1. Introduction
In the last few years, advances in the production of edible coatings and films using different compounds from renewable sources has been provided. In fact, it is well known that barrier, mechanical and optical properties of films and coatings depend on both the chemical-physical properties of utilized compounds and their specific interactions [
1,
2]. Chitosan, derived from chitin deacetylation is one of the most widely studied and used biopolymers for the preparation of edible films and coatings due to its excellent film forming ability, biodegradability and antimicrobial properties [
3]. Sodium caseinate is soluble casein obtained through the acidic precipitation of milk with subsequent solubilization in sodium hydroxide [
4]. Sodium caseinate shows good film-forming and thermoplastic properties due to its random coil structure, and its ability to form weak intermolecular interactions [
5,
6]. However, it does not confer antimicrobial properties.

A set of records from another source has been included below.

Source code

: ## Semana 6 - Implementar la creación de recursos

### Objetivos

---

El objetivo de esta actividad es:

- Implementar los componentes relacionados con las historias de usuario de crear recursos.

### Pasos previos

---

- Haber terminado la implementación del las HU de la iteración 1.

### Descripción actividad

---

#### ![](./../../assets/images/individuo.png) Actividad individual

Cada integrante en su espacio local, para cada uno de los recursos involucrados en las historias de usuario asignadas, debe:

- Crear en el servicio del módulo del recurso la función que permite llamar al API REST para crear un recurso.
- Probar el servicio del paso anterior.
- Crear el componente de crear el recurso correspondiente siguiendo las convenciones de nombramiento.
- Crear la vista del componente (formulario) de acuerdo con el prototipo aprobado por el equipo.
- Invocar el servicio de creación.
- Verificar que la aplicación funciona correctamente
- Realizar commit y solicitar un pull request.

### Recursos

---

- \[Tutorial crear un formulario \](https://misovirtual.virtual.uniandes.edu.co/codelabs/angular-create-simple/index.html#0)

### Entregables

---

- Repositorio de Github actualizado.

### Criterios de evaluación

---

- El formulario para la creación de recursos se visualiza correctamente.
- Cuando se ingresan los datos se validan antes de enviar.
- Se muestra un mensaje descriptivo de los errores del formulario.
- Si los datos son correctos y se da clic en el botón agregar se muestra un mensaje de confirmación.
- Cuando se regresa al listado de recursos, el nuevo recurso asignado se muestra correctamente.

Panela cheese is a type of fresh cheese made from pasteurized cow’s milk very popular in Mexico, where its production accounted for 418,560 tons in 2018 [
7]. In addition, it is the most popular Hispanic-style cheese consumed in the USA [
8]. It is white, with a porous, soft and fluffy texture with low fat content. The shelf life of fresh cheeses is about 15–18 days, due to its high moisture content and nutrients availability [
9].
Cheese packaging is practiced to minimize weight loss due to moisture loss, and to prevent microbial contamination and spoilage without affecting the cheese composition [
10,
11]. Edible coatings are applied directly to the surface of the food, where a thin layer forms after drying, while the films dry separately to form a material that is then used to cover the food.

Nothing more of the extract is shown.